**Task to complete:**
Among the records that follow, find each line holding the word "tenen" and copy it.

**Supplied data:**

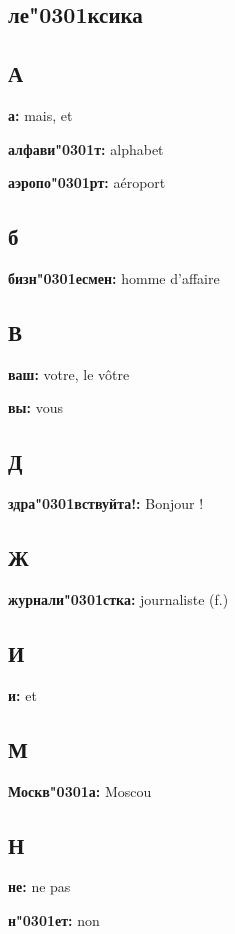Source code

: \documentclass[a5paper, 10pt]{article}
\title{\vskip -4em\bf\Huge\headingfont Русский}
\date{}
\newcommand{\лекси}[2]{{\textbf{#1: }{#2}\par}}
\newcommand{\ак}[0]{\char"0301} %
\begin{document}
\maketitle

\begin{multicols}{2}
  \section*{ле\ак ксика}
  \subsection*{А}
  
  \лекси{а}{mais, et}
  \лекси{алфави\ак т}{alphabet}
  \лекси{аэропо\ак рт}{aéroport}

  \subsection*{б}
  \лекси{бизн\ак есмен}{homme d'affaire}
  
  \subsection*{В}
  \лекси{ваш}{votre, le vôtre}
  \лекси{вы}{vous}
  
  
  \subsection*{Д}
  
  \лекси{здра\ак вствуйта!}{Bonjour !}

\subsection*{Ж}
  \лекси{журнали\ак стка}{journaliste (f.)}
  \subsection*{И}

  \лекси{и}{et}
  
  \subsection*{М}
  
  \лекси{Москв\ак а}{Moscou}

  \subsection*{Н}
  \лекси{не}{ne pas}
  \лекси{н\ак ет}{non}
  

\end{multicols}
\end{document}
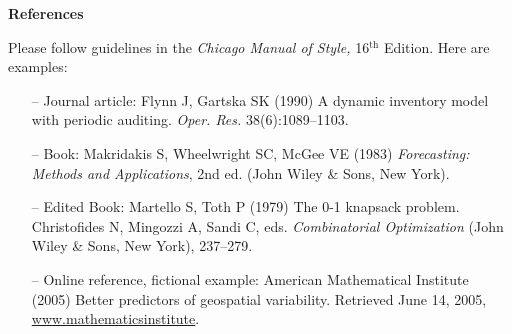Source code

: \documentclass[11pt]{article}
\begin{document}
\textbf{References}

\bgroup
\parskip0pt

Please follow guidelines in the \textit{Chicago Manual of Style,} 16$^{\text{th}}$ Edition. Here are examples: 

\begin{itemize}
\item[--] Journal article: Flynn J, Gartska SK (1990) A dynamic inventory model with periodic auditing. \textit{Oper. Res.} 38(6):1089--1103. 
\item[--] Book: Makridakis S, Wheelwright SC, McGee VE (1983) \textit{Forecasting: Methods and Applications}, 2nd ed. (John Wiley {\&} Sons, New York). 
\item[--] Edited Book: Martello S, Toth P (1979) The 0-1 knapsack problem. Christofides N, Mingozzi A, Sandi C, eds. \textit{Combinatorial Optimization} (John Wiley {\&} Sons, New York), 237--279.
\item[--] Online reference, fictional example: American Mathematical Institute (2005) Better predictors of geospatial variability. Retrieved June 14, 2005, \underline {www.mathematicsinstitute}.

\end{itemize}

\egroup
\end{document}
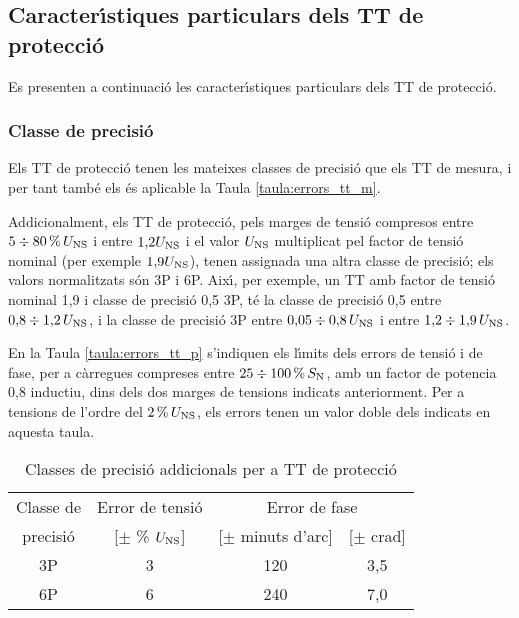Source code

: \subsection{Caracter\'{\i}stiques particulars dels TT de protecci\'{o}}

Es presenten a continuaci\'{o} les caracter\'{\i}stiques particulars dels TT
de protecci\'{o}.

\subsubsection{Classe de precisi\'{o}}

 Els TT de protecci\'{o} tenen
les mateixes classes de precisi\'{o} que els TT de mesura, i per tant
tamb\'{e} els \'{e}s aplicable la Taula \vref{taula:errors_tt_m}.

Addicionalment, els TT de protecci\'{o}, pels marges de tensi\'{o}
compresos entre $5 \div 80\mathrm{\,\%} \,U_\mathrm{NS}$  i entre
$1{,}2 U_\mathrm{NS}$ i el valor $U_\mathrm{NS}$  multiplicat pel
factor de tensi\'{o} nominal (per exemple $1{,}9 U_\mathrm{NS}$), tenen
assignada una altra classe de precisi\'{o}; els valors normalitzats
s\'{o}n 3P i 6P. Aix\'{\i}, per exemple, un TT amb factor de tensi\'{o} nominal
1,9 i classe de precisi\'{o} 0,5 3P, t\'{e} la classe de precisi\'{o} 0,5 entre
$0{,}8 \div 1{,}2 \,U_\mathrm{NS}$, i la classe de precisi\'{o} 3P
entre $0{,}05 \div 0{,}8 \,U_\mathrm{NS}$ i entre
$1{,}2 \div 1{,}9 \,U_\mathrm{NS}$.

En la Taula \vref{taula:errors_tt_p} s'indiquen els l\'{\i}mits dels
errors de tensi\'{o} i  de fase, per a c\`{a}rregues compreses entre $25
\div 100\mathrm{\,\%} \,S_\mathrm{N}$, amb un factor de potencia 0,8
inductiu, dins dels dos marges de tensions indicats anteriorment.
Per a tensions de l'ordre del $2\mathrm{\,\%} \,U_\mathrm{NS}$, els errors
tenen un valor doble dels indicats en aquesta taula.

\begin{table}[htb]
   \caption{\label{taula:errors_tt_p} Classes de precisi\'{o} addicionals per a TT de protecci\'{o}}
   \begin{center}\begin{tabular}{cccc}
   \toprule[1pt]
   Classe de & Error de tensi\'{o} & \multicolumn{2}{c}{Error de fase} \\
   \cmidrule(rl){3-4}
   precisi\'{o} &  [$\pm$ \% $U_\mathrm{NS}$] & [$\pm$ minuts d'arc]  & [$\pm$ crad] \\
   \midrule
   3P & 3 & 120 & 3,5 \\
   6P & 6 & 240 & 7,0 \\
   \bottomrule[1pt]
   \end{tabular} \end{center}
\end{table}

**Finished task:**
 Els TT de protecci\'{o} tenen
factor de tensi\'{o} nominal (per exemple $1{,}9 U_\mathrm{NS}$), tenen
tenen un valor doble dels indicats en aquesta taula.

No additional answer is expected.